Forces have not agreed common specifications for many types of goods and services, which reduces their ability to make savings, said the National Audit Office (NAO).
The watchdog found up to 20 different specifications among the 43 forces in England and Wales for high visibility vests, with some forces paying up to £100 for the item, while others only spent £20.
Police funding from the Government will have been slashed by £2.1 billion by 2015, of which forces are planning to achieve around a quarter or £550 million on procurement of goods and services from uniforms and police vehicles to estate and facilities management services such as cleaning.

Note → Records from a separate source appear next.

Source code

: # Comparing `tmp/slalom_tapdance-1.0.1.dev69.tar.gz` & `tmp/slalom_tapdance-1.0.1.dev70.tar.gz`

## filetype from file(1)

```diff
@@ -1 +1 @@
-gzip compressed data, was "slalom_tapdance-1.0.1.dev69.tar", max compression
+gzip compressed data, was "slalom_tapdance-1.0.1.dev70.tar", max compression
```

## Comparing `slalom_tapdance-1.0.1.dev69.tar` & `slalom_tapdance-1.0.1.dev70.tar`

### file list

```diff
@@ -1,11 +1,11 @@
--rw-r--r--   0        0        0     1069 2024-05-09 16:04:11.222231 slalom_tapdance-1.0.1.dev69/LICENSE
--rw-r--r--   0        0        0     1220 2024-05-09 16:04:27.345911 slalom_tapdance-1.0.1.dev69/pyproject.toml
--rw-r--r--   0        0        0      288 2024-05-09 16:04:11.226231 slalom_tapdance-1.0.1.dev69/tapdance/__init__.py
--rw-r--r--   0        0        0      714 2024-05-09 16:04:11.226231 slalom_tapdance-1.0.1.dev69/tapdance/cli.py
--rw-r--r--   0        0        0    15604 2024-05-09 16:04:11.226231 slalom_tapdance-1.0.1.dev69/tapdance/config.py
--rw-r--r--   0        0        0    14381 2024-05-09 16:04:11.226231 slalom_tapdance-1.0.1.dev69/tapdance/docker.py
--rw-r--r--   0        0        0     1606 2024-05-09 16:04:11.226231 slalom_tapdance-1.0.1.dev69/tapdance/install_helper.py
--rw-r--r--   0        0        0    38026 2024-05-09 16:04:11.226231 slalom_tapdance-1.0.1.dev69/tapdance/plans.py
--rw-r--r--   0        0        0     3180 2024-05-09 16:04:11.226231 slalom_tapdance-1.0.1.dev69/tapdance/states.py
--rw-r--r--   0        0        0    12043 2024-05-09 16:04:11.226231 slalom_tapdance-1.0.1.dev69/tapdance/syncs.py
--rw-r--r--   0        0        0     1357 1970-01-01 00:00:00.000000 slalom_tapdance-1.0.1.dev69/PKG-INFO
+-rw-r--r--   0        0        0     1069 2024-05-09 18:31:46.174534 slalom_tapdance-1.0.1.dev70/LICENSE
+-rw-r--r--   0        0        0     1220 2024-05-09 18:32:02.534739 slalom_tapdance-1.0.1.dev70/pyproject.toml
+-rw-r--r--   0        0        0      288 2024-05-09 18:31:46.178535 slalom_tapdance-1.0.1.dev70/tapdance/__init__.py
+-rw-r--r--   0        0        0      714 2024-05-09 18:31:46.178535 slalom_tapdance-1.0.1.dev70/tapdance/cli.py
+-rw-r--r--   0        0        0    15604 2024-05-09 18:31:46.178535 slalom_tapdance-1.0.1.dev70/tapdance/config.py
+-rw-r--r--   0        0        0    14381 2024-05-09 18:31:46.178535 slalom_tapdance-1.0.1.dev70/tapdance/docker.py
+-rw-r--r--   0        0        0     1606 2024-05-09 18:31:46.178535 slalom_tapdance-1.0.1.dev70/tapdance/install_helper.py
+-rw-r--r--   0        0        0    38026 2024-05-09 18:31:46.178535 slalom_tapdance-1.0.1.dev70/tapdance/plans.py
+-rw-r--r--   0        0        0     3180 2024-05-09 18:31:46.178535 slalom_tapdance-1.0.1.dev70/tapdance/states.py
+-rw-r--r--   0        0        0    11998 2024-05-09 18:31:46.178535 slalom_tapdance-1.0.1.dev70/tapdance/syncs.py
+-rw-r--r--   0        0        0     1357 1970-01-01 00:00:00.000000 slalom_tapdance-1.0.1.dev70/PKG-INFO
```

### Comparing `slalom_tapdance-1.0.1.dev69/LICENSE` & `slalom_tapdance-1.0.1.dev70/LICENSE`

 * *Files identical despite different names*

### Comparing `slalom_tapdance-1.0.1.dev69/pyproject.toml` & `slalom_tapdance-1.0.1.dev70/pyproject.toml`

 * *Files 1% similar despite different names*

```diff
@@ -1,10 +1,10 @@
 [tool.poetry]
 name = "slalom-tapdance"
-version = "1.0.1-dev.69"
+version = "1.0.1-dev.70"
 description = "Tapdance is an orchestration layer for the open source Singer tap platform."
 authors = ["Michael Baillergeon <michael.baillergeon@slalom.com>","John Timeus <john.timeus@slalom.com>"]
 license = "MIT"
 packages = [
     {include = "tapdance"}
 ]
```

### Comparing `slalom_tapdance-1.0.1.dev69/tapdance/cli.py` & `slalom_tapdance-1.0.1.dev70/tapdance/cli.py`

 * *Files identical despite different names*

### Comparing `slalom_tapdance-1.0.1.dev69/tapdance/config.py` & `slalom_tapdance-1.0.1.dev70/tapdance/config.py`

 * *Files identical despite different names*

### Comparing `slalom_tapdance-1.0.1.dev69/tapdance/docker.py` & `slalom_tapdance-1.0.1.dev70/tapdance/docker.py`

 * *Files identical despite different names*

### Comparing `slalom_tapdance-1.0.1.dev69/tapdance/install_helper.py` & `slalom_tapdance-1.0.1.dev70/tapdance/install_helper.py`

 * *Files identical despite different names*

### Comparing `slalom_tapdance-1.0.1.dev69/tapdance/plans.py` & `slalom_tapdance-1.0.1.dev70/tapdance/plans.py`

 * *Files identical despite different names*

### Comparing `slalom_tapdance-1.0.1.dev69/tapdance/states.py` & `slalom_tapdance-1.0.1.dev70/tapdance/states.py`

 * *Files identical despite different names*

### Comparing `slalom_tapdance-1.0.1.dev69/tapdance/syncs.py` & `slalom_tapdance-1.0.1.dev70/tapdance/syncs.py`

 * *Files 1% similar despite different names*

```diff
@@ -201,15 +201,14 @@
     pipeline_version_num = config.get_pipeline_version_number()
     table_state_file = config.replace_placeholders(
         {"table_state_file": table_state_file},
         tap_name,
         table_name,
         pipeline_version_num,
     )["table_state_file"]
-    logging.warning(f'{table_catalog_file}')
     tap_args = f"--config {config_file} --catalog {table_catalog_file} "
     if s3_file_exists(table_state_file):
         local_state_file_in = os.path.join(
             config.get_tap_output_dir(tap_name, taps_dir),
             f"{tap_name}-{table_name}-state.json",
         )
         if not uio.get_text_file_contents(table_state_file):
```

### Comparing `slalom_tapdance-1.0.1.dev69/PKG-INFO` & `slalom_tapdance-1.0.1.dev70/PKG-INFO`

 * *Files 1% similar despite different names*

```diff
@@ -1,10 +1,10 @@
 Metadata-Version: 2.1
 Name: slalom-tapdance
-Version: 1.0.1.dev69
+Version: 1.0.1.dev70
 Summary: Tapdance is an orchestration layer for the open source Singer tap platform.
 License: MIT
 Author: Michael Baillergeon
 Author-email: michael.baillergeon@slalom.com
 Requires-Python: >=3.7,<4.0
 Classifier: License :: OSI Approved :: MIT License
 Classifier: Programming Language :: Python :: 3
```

Margaret Hodge MP, chair of the House of Commons Public Accounts Committee, said: "It is unbelievable that something as simple as a high-visibility jacket has 20 different specifications, with associated prices that differ by as much as £80. Instead of focusing money on tackling crime, police forces are wasting resources disagreeing over how many pockets they should have on their uniforms."
The Home Office oversees the police service, and central government provides most of its funding, but individual forces have traditionally bought many goods and services independently. Many forces are now working with others to improve their buying power and make administrative savings, but most collaborations involve few forces and nearly half of all forces still have independent procurement teams.
Some forces have set up regional or national approaches to purchase common goods and services. However, common specifications for many types of goods and services do not exist, the NAO said, which reduces scope for collaborative buying. The NAO found at least nine separate specifications for each of five common types of equipment used by police officers, such as boots, body armour and the high-visibility jackets.
Policing and criminal justice minister Damian Green said: "The NAO report recognises progress is being made. The police are already required to buy vehicles, body armour and some IT through national agreements and we estimate forces will have saved £110 million by March 2013 through better procurement.
"We recognise there is more that can be done. That is why we are implementing a central online market place for the police to buy goods and services, saving money by purchasing together and from standard catalogues.
"Decisions about how best to make savings are primarily local and police and crime commissioners have a public mandate and a statutory duty to secure and maintain an efficient and effective force."